Given entries:
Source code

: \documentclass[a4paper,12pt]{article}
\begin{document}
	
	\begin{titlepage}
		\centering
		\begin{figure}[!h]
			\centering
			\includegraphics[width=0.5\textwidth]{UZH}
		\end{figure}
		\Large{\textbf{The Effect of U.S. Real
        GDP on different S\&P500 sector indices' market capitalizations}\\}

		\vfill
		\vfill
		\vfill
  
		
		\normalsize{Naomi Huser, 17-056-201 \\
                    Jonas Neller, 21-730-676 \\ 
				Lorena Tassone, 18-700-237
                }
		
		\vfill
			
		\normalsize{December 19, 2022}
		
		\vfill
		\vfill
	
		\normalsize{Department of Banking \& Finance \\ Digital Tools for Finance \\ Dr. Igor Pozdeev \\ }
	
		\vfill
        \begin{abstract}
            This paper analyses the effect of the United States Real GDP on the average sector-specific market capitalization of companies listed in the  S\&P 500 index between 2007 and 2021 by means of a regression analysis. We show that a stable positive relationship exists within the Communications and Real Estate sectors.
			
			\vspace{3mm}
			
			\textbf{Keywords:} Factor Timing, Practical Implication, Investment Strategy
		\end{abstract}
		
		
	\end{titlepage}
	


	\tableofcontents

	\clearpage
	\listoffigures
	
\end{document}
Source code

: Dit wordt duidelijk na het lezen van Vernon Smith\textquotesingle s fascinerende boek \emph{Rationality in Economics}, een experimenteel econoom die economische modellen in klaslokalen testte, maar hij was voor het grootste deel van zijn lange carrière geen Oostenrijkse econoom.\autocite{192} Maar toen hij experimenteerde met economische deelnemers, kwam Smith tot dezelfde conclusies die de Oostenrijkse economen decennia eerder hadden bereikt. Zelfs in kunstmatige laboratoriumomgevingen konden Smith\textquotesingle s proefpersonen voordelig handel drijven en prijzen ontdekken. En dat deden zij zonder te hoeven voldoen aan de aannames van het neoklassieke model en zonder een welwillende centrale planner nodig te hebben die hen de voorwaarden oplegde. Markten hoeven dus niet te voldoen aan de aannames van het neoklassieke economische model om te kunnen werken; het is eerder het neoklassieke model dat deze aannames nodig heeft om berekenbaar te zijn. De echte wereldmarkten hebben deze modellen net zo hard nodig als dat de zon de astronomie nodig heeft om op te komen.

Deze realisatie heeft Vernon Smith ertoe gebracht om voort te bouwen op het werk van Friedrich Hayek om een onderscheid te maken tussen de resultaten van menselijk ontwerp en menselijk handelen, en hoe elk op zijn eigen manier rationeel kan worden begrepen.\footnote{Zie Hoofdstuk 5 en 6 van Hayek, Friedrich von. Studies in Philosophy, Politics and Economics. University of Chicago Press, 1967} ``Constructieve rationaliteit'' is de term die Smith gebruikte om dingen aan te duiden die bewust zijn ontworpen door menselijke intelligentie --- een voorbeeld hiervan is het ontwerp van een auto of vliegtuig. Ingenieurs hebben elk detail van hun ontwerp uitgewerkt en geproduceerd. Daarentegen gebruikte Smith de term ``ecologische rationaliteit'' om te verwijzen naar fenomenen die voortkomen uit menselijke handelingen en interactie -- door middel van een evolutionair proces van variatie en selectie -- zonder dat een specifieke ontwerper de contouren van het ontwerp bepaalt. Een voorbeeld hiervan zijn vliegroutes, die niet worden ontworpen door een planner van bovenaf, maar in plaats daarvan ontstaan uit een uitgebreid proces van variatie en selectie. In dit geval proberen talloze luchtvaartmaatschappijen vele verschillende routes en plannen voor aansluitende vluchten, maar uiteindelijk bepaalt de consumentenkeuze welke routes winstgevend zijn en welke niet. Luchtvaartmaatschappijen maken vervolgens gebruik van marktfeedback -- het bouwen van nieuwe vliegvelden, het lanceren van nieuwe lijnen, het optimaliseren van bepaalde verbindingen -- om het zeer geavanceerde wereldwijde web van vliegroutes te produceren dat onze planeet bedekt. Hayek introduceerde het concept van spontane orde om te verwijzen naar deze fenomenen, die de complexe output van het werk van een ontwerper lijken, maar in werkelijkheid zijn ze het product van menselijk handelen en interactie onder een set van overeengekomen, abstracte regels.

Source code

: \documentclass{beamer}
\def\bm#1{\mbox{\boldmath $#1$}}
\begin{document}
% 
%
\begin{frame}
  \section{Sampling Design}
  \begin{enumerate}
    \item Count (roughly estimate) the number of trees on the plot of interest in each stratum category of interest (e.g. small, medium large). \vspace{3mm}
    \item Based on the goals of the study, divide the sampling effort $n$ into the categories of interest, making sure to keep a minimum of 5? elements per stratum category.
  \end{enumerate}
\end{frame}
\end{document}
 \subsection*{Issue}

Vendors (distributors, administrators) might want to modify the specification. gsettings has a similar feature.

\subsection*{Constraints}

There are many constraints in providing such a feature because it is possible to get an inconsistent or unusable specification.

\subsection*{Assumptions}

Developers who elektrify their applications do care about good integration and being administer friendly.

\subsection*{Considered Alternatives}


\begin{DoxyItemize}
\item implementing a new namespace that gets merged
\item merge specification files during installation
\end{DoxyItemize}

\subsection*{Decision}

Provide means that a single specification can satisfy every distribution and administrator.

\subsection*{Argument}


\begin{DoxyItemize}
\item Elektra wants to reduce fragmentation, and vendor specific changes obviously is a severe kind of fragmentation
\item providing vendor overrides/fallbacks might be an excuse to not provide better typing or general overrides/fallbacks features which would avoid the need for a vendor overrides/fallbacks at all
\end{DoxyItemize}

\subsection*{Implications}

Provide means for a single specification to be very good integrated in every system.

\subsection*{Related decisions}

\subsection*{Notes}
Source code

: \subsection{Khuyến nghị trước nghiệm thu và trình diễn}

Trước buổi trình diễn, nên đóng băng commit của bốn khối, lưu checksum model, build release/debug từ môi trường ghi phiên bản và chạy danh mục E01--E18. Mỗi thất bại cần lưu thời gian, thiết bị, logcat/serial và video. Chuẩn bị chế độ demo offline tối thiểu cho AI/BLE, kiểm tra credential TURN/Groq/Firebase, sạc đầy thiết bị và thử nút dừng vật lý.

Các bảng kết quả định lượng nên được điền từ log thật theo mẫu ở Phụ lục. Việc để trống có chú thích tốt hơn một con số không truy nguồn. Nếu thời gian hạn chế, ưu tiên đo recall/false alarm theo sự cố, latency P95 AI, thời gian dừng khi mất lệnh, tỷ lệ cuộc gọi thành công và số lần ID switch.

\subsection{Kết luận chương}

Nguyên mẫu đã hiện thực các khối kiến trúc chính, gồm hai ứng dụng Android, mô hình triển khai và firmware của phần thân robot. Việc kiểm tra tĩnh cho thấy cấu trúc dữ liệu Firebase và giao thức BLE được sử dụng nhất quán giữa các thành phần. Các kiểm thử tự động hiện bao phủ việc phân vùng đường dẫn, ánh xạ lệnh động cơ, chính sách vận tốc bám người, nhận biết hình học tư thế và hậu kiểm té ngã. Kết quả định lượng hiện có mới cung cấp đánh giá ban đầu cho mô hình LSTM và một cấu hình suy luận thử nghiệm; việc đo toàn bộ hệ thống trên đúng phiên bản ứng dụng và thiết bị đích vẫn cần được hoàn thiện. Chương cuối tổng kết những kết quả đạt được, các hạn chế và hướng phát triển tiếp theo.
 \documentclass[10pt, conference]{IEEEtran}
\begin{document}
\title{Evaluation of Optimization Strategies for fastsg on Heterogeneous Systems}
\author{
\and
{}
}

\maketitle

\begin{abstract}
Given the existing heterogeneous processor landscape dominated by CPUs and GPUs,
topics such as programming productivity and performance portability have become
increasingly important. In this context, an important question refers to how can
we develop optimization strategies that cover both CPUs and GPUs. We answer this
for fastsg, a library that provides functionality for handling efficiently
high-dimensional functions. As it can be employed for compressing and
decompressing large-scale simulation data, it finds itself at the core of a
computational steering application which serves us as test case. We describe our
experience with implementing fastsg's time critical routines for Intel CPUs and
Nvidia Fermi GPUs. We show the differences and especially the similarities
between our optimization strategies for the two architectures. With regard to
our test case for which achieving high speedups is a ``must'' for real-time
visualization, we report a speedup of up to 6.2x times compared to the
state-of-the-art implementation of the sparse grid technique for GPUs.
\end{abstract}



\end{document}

What to work on: Within the listing above, copy each line that has the string "high".

Finished task:
high-dimensional functions. As it can be employed for compressing and
our test case for which achieving high speedups is a ``must'' for real-time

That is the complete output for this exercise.